When Adidas called, Frost spotted a chance to prove himself as a legitimate creative. So the guy with a pencil tattooed on his face took the opportunity seriously. How seriously? “I threw away all my Nikes,” Frost says. “I really wanted to completely consume Adidas.” He began assembling a massive mood board of all the places where Adidas intersected with cultural touchpoints from his childhood. “What are the things that speak to me the most with Adidas?” Frost asked. “For me that was the Beastie Boys, Missy Elliott’s Respect Me collection, Jeremy Scott, of course.” And then there were the men who made the Superstar cool: “The Run DMC energy, that was the funkiness,” Frost says. “That wasn’t supposed to be there.”
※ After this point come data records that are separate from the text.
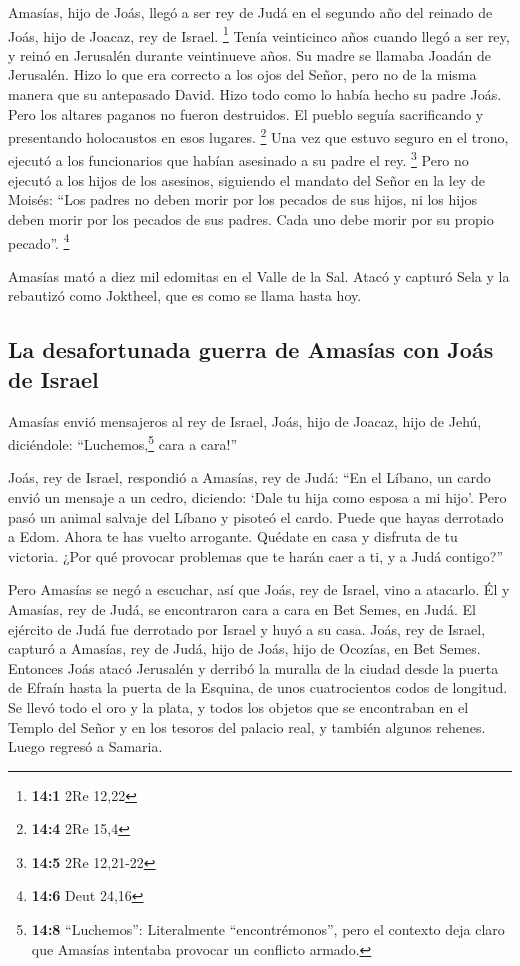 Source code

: Amasías, hijo de Joás, llegó a ser rey de Judá en el
segundo año del reinado de Joás, hijo de Joacaz, rey de Israel.
\footnote{\textbf{14:1} 2Re 12,22}  Tenía veinticinco años
cuando llegó a ser rey, y reinó en Jerusalén durante veintinueve años.
Su madre se llamaba Joadán de Jerusalén.  Hizo lo que era
correcto a los ojos del Señor, pero no de la misma manera que su
antepasado David. Hizo todo como lo había hecho su padre Joás.
 Pero los altares paganos no fueron destruidos. El pueblo
seguía sacrificando y presentando holocaustos en esos lugares.
\footnote{\textbf{14:4} 2Re 15,4}  Una vez que estuvo
seguro en el trono, ejecutó a los funcionarios que habían asesinado a su
padre el rey. \footnote{\textbf{14:5} 2Re 12,21-22}  Pero
no ejecutó a los hijos de los asesinos, siguiendo el mandato del Señor
en la ley de Moisés: ``Los padres no deben morir por los pecados de sus
hijos, ni los hijos deben morir por los pecados de sus padres. Cada uno
debe morir por su propio pecado''. \footnote{\textbf{14:6} Deut 24,16}

 Amasías mató a diez mil edomitas en el Valle de la Sal.
Atacó y capturó Sela y la rebautizó como Joktheel, que es como se llama
hasta hoy.

\hypertarget{la-desafortunada-guerra-de-amasuxedas-con-jouxe1s-de-israel}{%
\subsection{La desafortunada guerra de Amasías con Joás de
Israel}\label{la-desafortunada-guerra-de-amasuxedas-con-jouxe1s-de-israel}}

 Amasías envió mensajeros al rey de Israel, Joás, hijo de
Joacaz, hijo de Jehú, diciéndole: ``Luchemos,\footnote{\textbf{14:8}
  ``Luchemos'': Literalmente ``encontrémonos'', pero el contexto deja
  claro que Amasías intentaba provocar un conflicto armado.} cara a
cara!''

 Joás, rey de Israel, respondió a Amasías, rey de Judá:
``En el Líbano, un cardo envió un mensaje a un cedro, diciendo: `Dale tu
hija como esposa a mi hijo'. Pero pasó un animal salvaje del Líbano y
pisoteó el cardo.  Puede que hayas derrotado a Edom.
Ahora te has vuelto arrogante. Quédate en casa y disfruta de tu
victoria. ¿Por qué provocar problemas que te harán caer a ti, y a Judá
contigo?''

 Pero Amasías se negó a escuchar, así que Joás, rey de
Israel, vino a atacarlo. Él y Amasías, rey de Judá, se encontraron cara
a cara en Bet Semes, en Judá.  El ejército de Judá fue
derrotado por Israel y huyó a su casa.  Joás, rey de
Israel, capturó a Amasías, rey de Judá, hijo de Joás, hijo de Ocozías,
en Bet Semes. Entonces Joás atacó Jerusalén y derribó la muralla de la
ciudad desde la puerta de Efraín hasta la puerta de la Esquina, de unos
cuatrocientos codos de longitud.  Se llevó todo el oro y
la plata, y todos los objetos que se encontraban en el Templo del Señor
y en los tesoros del palacio real, y también algunos rehenes. Luego
regresó a Samaria.

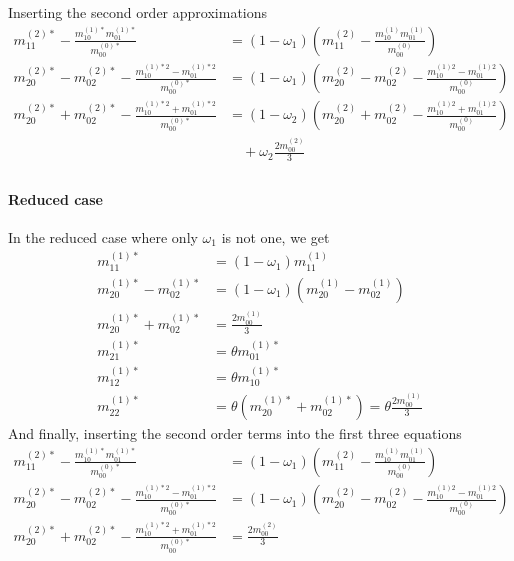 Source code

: Inserting the second order approximations
\begin{equation}
  \begin{aligned}
    m_{11}^{(2)*} - \frac{ m_{10}^{(1)*}m_{01}^{(1)*}}{m_{00}^{(0)*}} & = (1-\omega_1)\left(m_{11}^{(2)} - \frac{ m_{10}^{(1)}m_{01}^{(1)}}{m_{00}^{(0)}}\right) \\
    m_{20}^{(2)*}-m_{02}^{(2)*} - \frac{ m_{10}^{(1)*2} - m_{01}^{(1)*2}}{m_{00}^{(0)*}} & = (1-\omega_1) \left(m_{20}^{(2)}-m_{02}^{(2)} - \frac{ m_{10}^{(1)2} - m_{01}^{(1)2}}{m_{00}^{(0)}}\right) \\
    m_{20}^{(2)*}+m_{02}^{(2)*} - \frac{ m_{10}^{(1)*2} + m_{01}^{(1)*2}}{m_{00}^{(0)*}} & = (1-\omega_2)
    \left(m_{20}^{(2)}+m_{02}^{(2)} - \frac{ m_{10}^{(1)2} + m_{01}^{(1)2}}{m_{00}^{(0)}}\right)
    \\&\quad
    + \omega_2 \frac{2 m_{00}^{(2)}}{3} \\
  \end{aligned}
\end{equation}

\paragraph{Reduced case}
\label{par:Reduced case}
In the reduced case where only $\omega_1$ is not one, we get
\begin{equation}
  \begin{aligned}
    m_{11}^{(1)*} & = (1-\omega_1) m_{11}^{(1)} \\
    m_{20}^{(1)*} - m_{02}^{(1)*}
      & = (1-\omega_1) (m_{20}^{(1)} - m_{02}^{(1)}) \\
    m_{20}^{(1)*} + m_{02}^{(1)*}
      & =  \frac{2 m_{00}^{(1)}}{3} \\
    m_{21}^{(1)*} & = \theta m_{01}^{(1)*} \\
    m_{12}^{(1)*} & = \theta m_{10}^{(1)*} \\
    m_{22}^{(1)*} & = \theta (m_{20}^{(1)*} + m_{02}^{(1)*}) = \theta \frac{2 m_{00}^{(1)}}{3}
  \end{aligned}
\end{equation}
And finally, inserting the second order terms into the first three equations
\begin{equation}
  \begin{aligned}
    m_{11}^{(2)*} - \frac{ m_{10}^{(1)*}m_{01}^{(1)*}}{m_{00}^{(0)*}} & = (1-\omega_1)\left(m_{11}^{(2)} - \frac{ m_{10}^{(1)}m_{01}^{(1)}}{m_{00}^{(0)}}\right) \\
    m_{20}^{(2)*}-m_{02}^{(2)*} - \frac{ m_{10}^{(1)*2} - m_{01}^{(1)*2}}{m_{00}^{(0)*}} & = (1-\omega_1) \left(m_{20}^{(2)}-m_{02}^{(2)} - \frac{ m_{10}^{(1)2} - m_{01}^{(1)2}}{m_{00}^{(0)}}\right) \\
    m_{20}^{(2)*}+m_{02}^{(2)*} - \frac{ m_{10}^{(1)*2} + m_{01}^{(1)*2}}{m_{00}^{(0)*}} & = \frac{2 m_{00}^{(2)}}{3}
  \end{aligned}
\end{equation}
None of this meant that the Adidas team was going to automatically sign off on a 5x-sized Superstar. When Frost pitched his Michelin-man sneaker idea to an Adidas design team, he admits he received mostly blank stares. “It was like, ‘All right, you want to make this stuff? Tell us why it’s important, tell us why it ties to the brand.’”
As Frost explained to the design team, he was inspired by something in Adidas’s own backyards. Outside the Adidas offices in Portland and Berlin, the brand has two enormous Superstar sculptures. In the Superstuffed, he wasn’t blowing up the Superstar so much as he was shrinking those Claes Oldenberg-scale sculptures down to wearable size. “I had an answer for everything,” Frost says, including why they should make denim shorts with Adidas piping down the sides: because they made similar jeans in a 2004 Y-3 collection.
Now, the collaboration is going even further down the rabbit hole of Frost’s bizarro mind. On November 17, he and Adidas are releasing a line of clothes that includes a sweatsuit covered in what looks like yeti fur, those denim jorts, as well as two new sneakers that might prove to be as polarizing as the Superstuffed. The first, the Humanchive, is essentially a Forum Hi with a human face sticking out of it. Frost says it’s an homage to his idols Jeremy Scott and Walter Van Bierendonck, while his fans have pointed out a resemblance to Ariana Grande. (The friends & family version will come with a lustrous wig.) The second is the Benchmark, which is essentially a baby shoe for grownups: it’s covered in cartoon characters meant to evoke the somewhat creepy animal mascots that adorn daycares in the projects where he grew up.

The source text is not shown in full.